Advertisers find value when they make smart use of Facebook's advertising and marketing tools. Some of these are paid, others are free.
Like all advertising, the quality of the outcome depends on the thought and planning that is put into the campaign.
One great example is the retailer Asos. As a result of one campaign, they saw a 130% uplift in purchase behaviour on the Asos website in the four weeks following a recent ad campaign.
Small/medium sized businesses are also reaping the benefits. For example, Morphsuits is a fancy dress company set up in Edinburgh by three young entrepreneurs two years ago.
Co-founder Gregor Lawson now calls Facebook the lifeblood of the business - they share news and pictures, run competitions and organise meet-ups on the platform and see high levels of engagement from fans.
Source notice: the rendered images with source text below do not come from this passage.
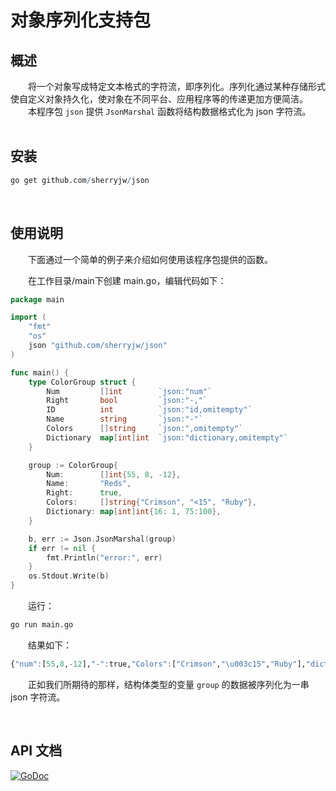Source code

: # 对象序列化支持包
## 概述
&emsp;&emsp;将一个对象写成特定文本格式的字符流，即序列化。序列化通过某种存储形式使自定义对象持久化，使对象在不同平台、应用程序等的传递更加方便简洁。<br/>
&emsp;&emsp;本程序包 ``json`` 提供 ``JsonMarshal`` 函数将结构数据格式化为 json 字符流。<br/>
<br/>

## 安装

```R
go get github.com/sherryjw/json
```
<br/>

## 使用说明
&emsp;&emsp;下面通过一个简单的例子来介绍如何使用该程序包提供的函数。<br/>

&emsp;&emsp;在工作目录/main下创建 main.go，编辑代码如下：<br/>
```go
package main

import (
	"fmt"
	"os"
	json "github.com/sherryjw/json"
)

func main() {	
	type ColorGroup struct {
		Num         []int        `json:"num"`
		Right       bool         `json:"-,"`
		ID          int          `json:"id,omitempty"`
		Name        string       `json:"-"`
		Colors      []string     `json:",omitempty"`
		Dictionary  map[int]int  `json:"dictionary,omitempty"`
	}

	group := ColorGroup{
		Num:	    []int{55, 8, -12},
		Name:       "Reds",
		Right:	    true,
		Colors:     []string{"Crimson", "<15", "Ruby"},
		Dictionary: map[int]int{16: 1, 75:100},
	}

	b, err := Json.JsonMarshal(group)
	if err != nil {
		fmt.Println("error:", err)
	}
	os.Stdout.Write(b)
}
```

&emsp;&emsp;运行：
```R
go run main.go
```

&emsp;&emsp;结果如下：
```R
{"num":[55,8,-12],"-":true,"Colors":["Crimson","\u003c15","Ruby"],"dictionary":{"16":1,"75":100}}
```

&emsp;&emsp;正如我们所期待的那样，结构体类型的变量 ``group`` 的数据被序列化为一串 json 字符流。

<br/>

## API 文档

[![GoDoc](https://img.shields.io/badge/GoDoc-Reference-blue?style=for-the-badge&logo=go)]([doc_zh_CN.md](https://sherryjw.gitee.io/json/json%20-%20Go%20Documentation%20Server.html))
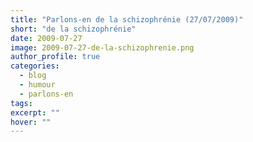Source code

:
 ```yaml
---
title: "Parlons-en de la schizophrénie (27/07/2009)"
short: "de la schizophrénie"
date: 2009-07-27
image: 2009-07-27-de-la-schizophrenie.png
author_profile: true
categories:
  - blog
  - humour
  - parlons-en
tags:
excerpt: ""
hover: ""
---
```

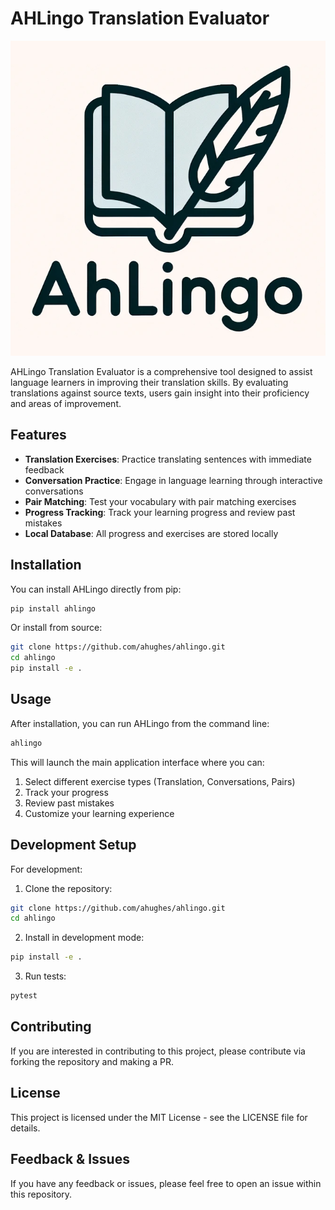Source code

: # AHLingo Translation Evaluator

![logo](./assets/logo.png)

AHLingo Translation Evaluator is a comprehensive tool designed to assist language learners in improving their translation skills. By evaluating translations against source texts, users gain insight into their proficiency and areas of improvement.

## Features

- **Translation Exercises**: Practice translating sentences with immediate feedback
- **Conversation Practice**: Engage in language learning through interactive conversations
- **Pair Matching**: Test your vocabulary with pair matching exercises
- **Progress Tracking**: Track your learning progress and review past mistakes
- **Local Database**: All progress and exercises are stored locally

## Installation

You can install AHLingo directly from pip:

```bash
pip install ahlingo
```

Or install from source:

```bash
git clone https://github.com/ahughes/ahlingo.git
cd ahlingo
pip install -e .
```

## Usage

After installation, you can run AHLingo from the command line:

```bash
ahlingo
```

This will launch the main application interface where you can:
1. Select different exercise types (Translation, Conversations, Pairs)
2. Track your progress
3. Review past mistakes
4. Customize your learning experience

## Development Setup

For development:

1. Clone the repository:
```bash
git clone https://github.com/ahughes/ahlingo.git
cd ahlingo
```

2. Install in development mode:
```bash
pip install -e .
```

3. Run tests:
```bash
pytest
```

## Contributing

If you are interested in contributing to this project, please contribute via
forking the repository and making a PR.

## License

This project is licensed under the MIT License - see the LICENSE file for details.

## Feedback & Issues

If you have any feedback or issues, please feel free to open an issue within this repository.
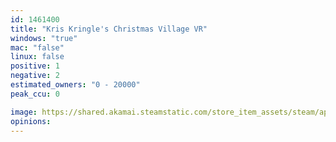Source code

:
 ```yaml
---
id: 1461400
title: "Kris Kringle's Christmas Village VR"
windows: "true"
mac: "false"
linux: false
positive: 1
negative: 2
estimated_owners: "0 - 20000"
peak_ccu: 0

image: https://shared.akamai.steamstatic.com/store_item_assets/steam/apps/1461400/header.jpg?t=1663709169
opinions:
---
```

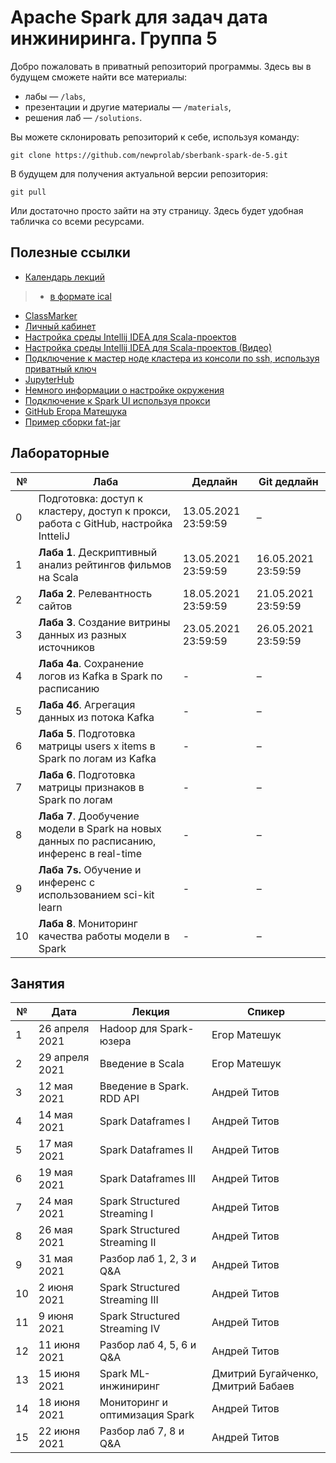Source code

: # Apache Spark для задач дата инжиниринга. Группа 5
Добро пожаловать в приватный репозиторий программы. Здесь вы в будущем сможете найти все материалы:
- лабы — `/labs`,
- презентации и другие материалы — `/materials`,
- решения лаб — `/solutions`.

Вы можете склонировать репозиторий к себе, используя команду:

```git clone https://github.com/newprolab/sberbank-spark-de-5.git```

В будущем для получения актуальной версии репозитория:

```git pull```

Или достаточно просто зайти на эту страницу. Здесь будет удобная табличка со всеми ресурсами.

## Полезные ссылки
- [Календарь лекций](https://calendar.google.com/calendar/embed?src=c_nvshia3alnevpfu24moprgc3j0%40group.calendar.google.com&ctz=Europe%2FMoscow)
> - [в формате ical](https://calendar.google.com/calendar/ical/c_nvshia3alnevpfu24moprgc3j0%40group.calendar.google.com/public/basic.ics)
- [ClassMarker](https://www.classmarker.com)
- [Личный кабинет](https://lk-spark-de.newprolab.com/)
- [Настройка среды Intellij IDEA для Scala-проектов](idea.md)
- [Настройка среды Intellij IDEA для Scala-проектов (Видео)](https://youtu.be/Tf73EZbYMKM)
- [Подключение к мастер ноде кластера из консоли по ssh, используя приватный ключ](ssh.md)
- [JupyterHub](https://spark-master-1.newprolab.com)
- [Немного информации о настройке окружения](setupEnv.md)
- [Подключение к Spark UI используя прокси](proxy.md)
- [GitHub Егора Матешука](https://github.com/Gorini4/jupyter_scala_docker)
- [Пример сборки fat-jar](https://github.com/MrSandmanRUS/ScalaAssemblyPluginExample)


## Лабораторные
| № | Лаба | Дедлайн | Git дедлайн |
| --- | --- | --- | --- |
| 0 | Подготовка: доступ к кластеру, доступ к прокси, работа с GitHub, настройка IntteliJ | 13.05.2021 23:59:59 | – |
| 1 | **Лаба 1**. Дескриптивный анализ рейтингов фильмов на Scala | 13.05.2021 23:59:59 | 16.05.2021 23:59:59 |
| 2 | **Лаба 2**. Релевантность сайтов | 18.05.2021 23:59:59  | 21.05.2021 23:59:59 |
| 3 | **Лаба 3**. Создание витрины данных из разных источников | 23.05.2021 23:59:59 | 26.05.2021 23:59:59 |
| 4 | **Лаба 4a**. Сохранение логов из Kafka в Spark по расписанию | - | – |
| 5 | **Лаба 4б**. Агрегация данных из потока Kafka                | - | – |
| 6 | **Лаба 5**. Подготовка матрицы users x items в Spark по логам из Kafka | - | – |
| 7 | **Лаба 6**. Подготовка матрицы признаков в Spark по логам    | - | – |
| 8 | **Лаба 7**. Дообучение модели в Spark на новых данных по расписанию, инференс в real-time | - | – |
| 9 | **Лаба 7s.** Обучение и инференс с использованием sci-kit learn | - | – |
| 10 | **Лаба 8**. Мониторинг качества работы модели в Spark | - | – |

## Занятия
| № | Дата | Лекция | Спикер |
| --- | --- | --- | --- |
| 1 | 26 апреля 2021 | Hadoop для Spark-юзера | Егор Матешук |
| 2 | 29 апреля 2021 | Введение в Scala  | Егор Матешук |
| 3 | 12 мая 2021 | Введение в Spark. RDD API | Андрей Титов |
| 4 | 14 мая 2021 | Spark Dataframes I | Андрей Титов |
| 5 | 17 мая 2021 | Spark Dataframes II | Андрей Титов |
| 6 | 19 мая 2021 | Spark Dataframes III | Андрей Титов |
| 7 | 24 мая 2021 | Spark Structured Streaming I | Андрей Титов |
| 8 | 26 мая 2021 | Spark Structured Streaming II | Андрей Титов |
| 9 | 31 мая 2021 | Разбор лаб 1, 2, 3 и Q&A | Андрей Титов |
| 10 | 2 июня 2021 | Spark Structured Streaming III | Андрей Титов |
| 11 | 9 июня 2021 | Spark Structured Streaming IV | Андрей Титов |
| 12 | 11 июня 2021 | Разбор лаб 4, 5, 6 и Q&A  | Андрей Титов |
| 13 | 15 июня 2021 | Spark ML-инжиниринг | Дмитрий Бугайченко, Дмитрий Бабаев  |
| 14 | 18 июня 2021 | Мониторинг и оптимизация Spark | Андрей Титов |
| 15 | 22 июня 2021 | Разбор лаб 7, 8 и Q&A | Андрей Титов |
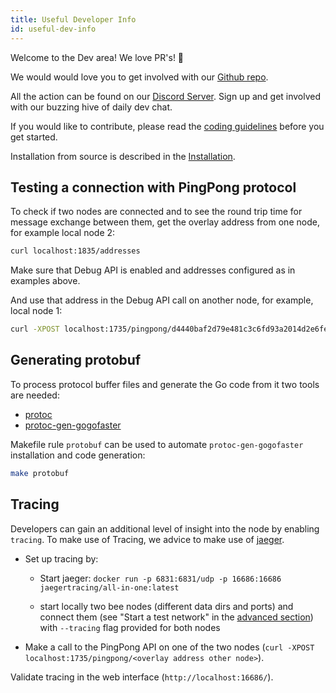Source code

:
 ```yaml
---
title: Useful Developer Info
id: useful-dev-info
---
```


Welcome to the Dev area! We love PR's! 🐝

We would would love you to get involved with our [Github repo](https://github.com/ethersphere/bee).

All the action can be found on our [Discord Server](https://discord.gg/wdghaQsGq5). Sign up and get involved with our buzzing hive of daily dev chat.

If you would like to contribute, please read the [coding guidelines](https://github.com/ethersphere/bee/blob/master/CODING.md) before you get started.

Installation from source is described in the [Installation](/docs/bee/installation/build-from-source).

## Testing a connection with PingPong protocol

To check if two nodes are connected and to see the round trip time for message exchange between them, get the overlay address from one node, for example local node 2:

```bash
curl localhost:1835/addresses
```

Make sure that Debug API is enabled and addresses configured as in examples above.

And use that address in the Debug API call on another node, for example, local node 1:

```bash
curl -XPOST localhost:1735/pingpong/d4440baf2d79e481c3c6fd93a2014d2e6fe0386418829439f26d13a8253d04f1
```

## Generating protobuf

To process protocol buffer files and generate the Go code from it two tools are needed:

- [protoc](https://github.com/protocolbuffers/protobuf/releases)
- [protoc-gen-gogofaster](https://github.com/gogo/protobuf)

Makefile rule `protobuf` can be used to automate `protoc-gen-gogofaster` installation and code generation:

```bash
make protobuf
```

## Tracing

Developers can gain an additional level of insight into the node by enabling `tracing`. To make use of Tracing, we advice to make use of [jaeger](https://www.jaegertracing.io/).

- Set up tracing by:

  - Start jaeger:
    `docker run -p 6831:6831/udp -p 16686:16686 jaegertracing/all-in-one:latest`

  - start locally two bee nodes (different data dirs and ports) and connect them (see "Start a test network" in the [advanced section](/docs/develop/bee-developers/starting-a-test-network)) with `--tracing` flag provided for both nodes

- Make a call to the PingPong API on one of the two nodes (`curl -XPOST localhost:1735/pingpong/<overlay address other node>`).

Validate tracing in the web interface (`http://localhost:16686/`).
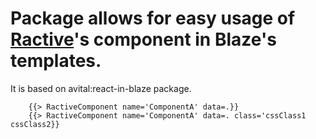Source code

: Package allows for easy usage of [Ractive](http://ractivejs.org)'s  component in Blaze's templates.
=================

It is based on avital:react-in-blaze package.

```
    {{> RactiveComponent name='ComponentA' data=.}}
    {{> RactiveComponent name='ComponentA' data=. class='cssClass1 cssClass2}}
```
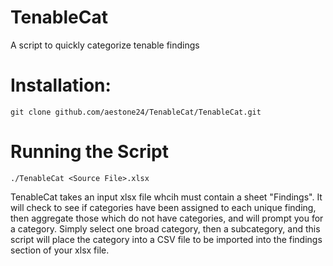 # TenableCat
A script to quickly categorize tenable findings


# Installation:
```git clone github.com/aestone24/TenableCat/TenableCat.git```

# Running the Script
```./TenableCat <Source File>.xlsx```

TenableCat takes an input xlsx file whcih must contain a sheet "Findings". It will check to see if categories have been assigned to each unique finding, then aggregate those which do not have categories, and will prompt you for a category. Simply select one broad category, then a subcategory, and this script will place the category into a CSV file to be imported into the findings section of your xlsx file.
They've even used Facebook to recruit fans to manage their foreign language Facebook pages. Their business has grown from an initial investment of £3,000 to £4.4m and Gregor attributes much of this success to their innovative use of Facebook.
We've seen evidence that there are plenty of fake profiles being generated in parts of the world - or at least profiles that break your terms and conditions by not featuring real names. What are you doing to address this issue?
We've not seen evidence of a significant problem. Neither has it been raised by the many advertisers who are enjoying positive results from using Facebook.
All of these companies have access to Facebook's analytics which allow them to see the identities of people who have liked their pages, yet this has not been flagged as an issue.
A very small percentage of users do open accounts using pseudonyms but this is against our rules and we use automated systems as well as user reports to help us detect them and enforce our Statement of Rights and Responsibilities.
Among those accounts using assumed names, many still represent real people with genuine likes and interests and we believe it is best to educate them about Facebook's rules and the value of using their real identity.
By way of example: we are currently carrying out a campaign where we show messages to some people asking them to identify if selected account names are real or pseudonyms.
That information is used to improve the quality of our name detection algorithms so we can help those people bring their accounts back in line with our rules.
It seems that many of the "likes" on brands' pages - big companies and small - come from countries like Egypt and the Philippines, from people who "like" just about anything. That's good for Facebook - every click on an ad earns you money - but are advertisers getting a good deal?
This doesn't represent the experience of most advertisers on Facebook. The examples that you have mentioned are really unusual and seem to be the result of some bad advertising practice.
Looking at the test case you flagged - the person has, for some reason, taken a scatter-gun approach to distributing their ads, sending them to multiple countries with little or no demographer targeting.
In the real world, if you hand out flyers for a pizza restaurant in Birmingham to people in Beijing and Mexico City, then you're not going to get the customers you want. The same applies to online advertising.
With regard to your question about the number of Egyptian likes; Egypt was one of the countries targeted by this advertiser. Facebook ads are placed on the basis of competitive bidding.
Our systems balance a number of factors such as the size of the target audience in a country, the competitiveness of the market for ads at that time and levels of engagement with ads. Based on what the advertiser wants to pay - we optimise the delivery of the ads to get them the best return on their money.
It may have been in this case that sending a significant portion of the ads to Egypt worked out to be cost effective. Crucially - the advertiser said that they wanted to target users in Egypt.
However, we don't recommend that people advertise in such a broad way. It's not an effective method of using the system. The targeting tools are there for a reason, and they work.
Facebook offers the most targeted advertising of any medium.
If your business is selling alloy wheels in Manchester, then you can deliver your adverts to men aged 20-30 who live within 10 miles of the city and like Top Gear and Max Power.
That's how to make ads work for you.
If a situation develops where US and European users ignore ads while users in developing nations click randomly on them, isn't that damaging for Facebook's business model?
We don't see evidence of a "wave of likes" coming from fake users or "obsessive clickers".
With regard to the geographic origin of fans; interest in products tends to spread organically through friends and friends of friends. Often these connections will be international.
That type of fan acquisition doesn't cost companies any money.
Brands that choose to build affiliation with their pages through advertising can target which countries (and even towns) those ads reach.